___ RAW DATA

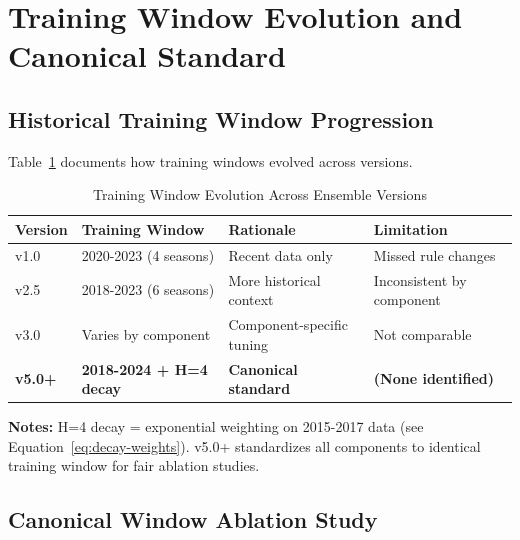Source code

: \section{Training Window Evolution and Canonical Standard}
\label{sec:arch-training-window}

\subsection{Historical Training Window Progression}

Table~\ref{tab:training-window-evolution} documents how training windows evolved across versions.

\begin{table}[htbp]
\centering
\caption{Training Window Evolution Across Ensemble Versions}
\label{tab:training-window-evolution}
\small
\begin{tabular}{@{} l l l l @{}}
\toprule
\textbf{Version} & \textbf{Training Window} & \textbf{Rationale} & \textbf{Limitation} \\
\midrule
v1.0 & 2020-2023 (4 seasons) & Recent data only & Missed rule changes \\
v2.5 & 2018-2023 (6 seasons) & More historical context & Inconsistent by component \\
v3.0 & Varies by component & Component-specific tuning & Not comparable \\
\textbf{v5.0+} & \textbf{2018-2024 + H=4 decay} & \textbf{Canonical standard} & \textbf{(None identified)} \\
\bottomrule
\end{tabular}

\vspace{2mm}
\begin{minipage}{\linewidth}
\small
\textbf{Notes:} H=4 decay = exponential weighting on 2015-2017 data (see Equation~\ref{eq:decay-weights}). v5.0+ standardizes all components to identical training window for fair ablation studies.
\end{minipage}
\end{table}

\subsection{Canonical Window Ablation Study}

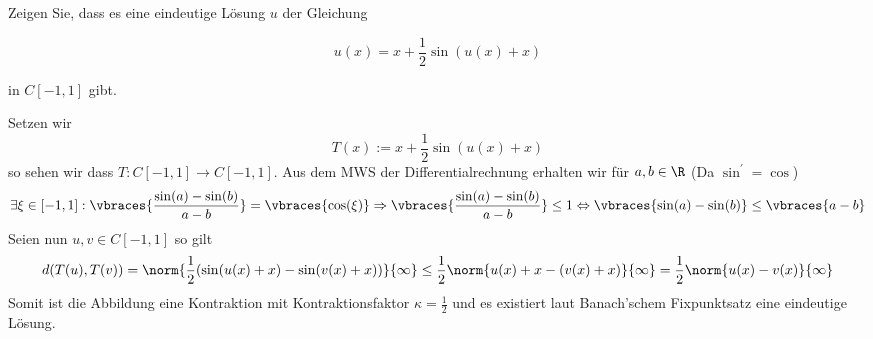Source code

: \begin{exercise}

Zeigen Sie, dass es eine eindeutige Lösung $u$ der Gleichung

\begin{equation*}
  u(x) = x + \frac{1}{2}\sin(u(x)+x)
\end{equation*}

in $C[-1,1]$ gibt.

\end{exercise}

\begin{solution}

Setzen wir
\begin{equation*}
  T(x) :=  x + \frac{1}{2}\sin(u(x)+x)
\end{equation*}
so sehen wir dass $T: C[-1,1] \rightarrow C[-1,1]$.
Aus dem MWS der Differentialrechnung erhalten wir für $a,b \in \R$
(Da $\sin^\prime = \cos$)
\begin{align*}
  \exists \xi \in [-1,1]:
  \vbraces{\frac{\sin(a)-\sin(b)}{a-b}} = \vbraces{\cos(\xi)} \Rightarrow
  \vbraces{\frac{\sin(a)-\sin(b)}{a-b}} \leq 1 \Leftrightarrow
  \vbraces{\sin(a)-\sin(b)} \leq \vbraces{a-b}
\end{align*}
Seien nun $u,v \in C[-1,1]$ so gilt
\begin{align*}
  d(T(u),T(v)) = \norm{\frac{1}{2}(\sin(u(x)+x)-\sin(v(x)+x))}{\infty}
  \leq \frac{1}{2}\norm{u(x)+x-(v(x)+x)}{\infty}
  = \frac{1}{2}\norm{u(x)-v(x)}{\infty}
\end{align*}
Somit ist die Abbildung eine Kontraktion mit Kontraktionsfaktor
$\kappa = \frac{1}{2}$ und es existiert laut Banach'schem Fixpunktsatz eine
eindeutige Lösung.
\end{solution}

______

Are you able to set down all the lines above exactly, without any pictures?

Source code

: \section{Training Window Evolution and Canonical Standard}
\label{sec:arch-training-window}

\subsection{Historical Training Window Progression}

Table~\ref{tab:training-window-evolution} documents how training windows evolved across versions.

\begin{table}[htbp]
\centering
\caption{Training Window Evolution Across Ensemble Versions}
\label{tab:training-window-evolution}
\small
\begin{tabular}{@{} l l l l @{}}
\toprule
\textbf{Version} & \textbf{Training Window} & \textbf{Rationale} & \textbf{Limitation} \\
\midrule
v1.0 & 2020-2023 (4 seasons) & Recent data only & Missed rule changes \\
v2.5 & 2018-2023 (6 seasons) & More historical context & Inconsistent by component \\
v3.0 & Varies by component & Component-specific tuning & Not comparable \\
\textbf{v5.0+} & \textbf{2018-2024 + H=4 decay} & \textbf{Canonical standard} & \textbf{(None identified)} \\
\bottomrule
\end{tabular}

\vspace{2mm}
\begin{minipage}{\linewidth}
\small
\textbf{Notes:} H=4 decay = exponential weighting on 2015-2017 data (see Equation~\ref{eq:decay-weights}). v5.0+ standardizes all components to identical training window for fair ablation studies.
\end{minipage}
\end{table}

\subsection{Canonical Window Ablation Study}

Source code

: \begin{exercise}

Zeigen Sie, dass es eine eindeutige Lösung $u$ der Gleichung

\begin{equation*}
  u(x) = x + \frac{1}{2}\sin(u(x)+x)
\end{equation*}

in $C[-1,1]$ gibt.

\end{exercise}

\begin{solution}

Setzen wir
\begin{equation*}
  T(x) :=  x + \frac{1}{2}\sin(u(x)+x)
\end{equation*}
so sehen wir dass $T: C[-1,1] \rightarrow C[-1,1]$.
Aus dem MWS der Differentialrechnung erhalten wir für $a,b \in \R$
(Da $\sin^\prime = \cos$)
\begin{align*}
  \exists \xi \in [-1,1]:
  \vbraces{\frac{\sin(a)-\sin(b)}{a-b}} = \vbraces{\cos(\xi)} \Rightarrow
  \vbraces{\frac{\sin(a)-\sin(b)}{a-b}} \leq 1 \Leftrightarrow
  \vbraces{\sin(a)-\sin(b)} \leq \vbraces{a-b}
\end{align*}
Seien nun $u,v \in C[-1,1]$ so gilt
\begin{align*}
  d(T(u),T(v)) = \norm{\frac{1}{2}(\sin(u(x)+x)-\sin(v(x)+x))}{\infty}
  \leq \frac{1}{2}\norm{u(x)+x-(v(x)+x)}{\infty}
  = \frac{1}{2}\norm{u(x)-v(x)}{\infty}
\end{align*}
Somit ist die Abbildung eine Kontraktion mit Kontraktionsfaktor
$\kappa = \frac{1}{2}$ und es existiert laut Banach'schem Fixpunktsatz eine
eindeutige Lösung.
\end{solution}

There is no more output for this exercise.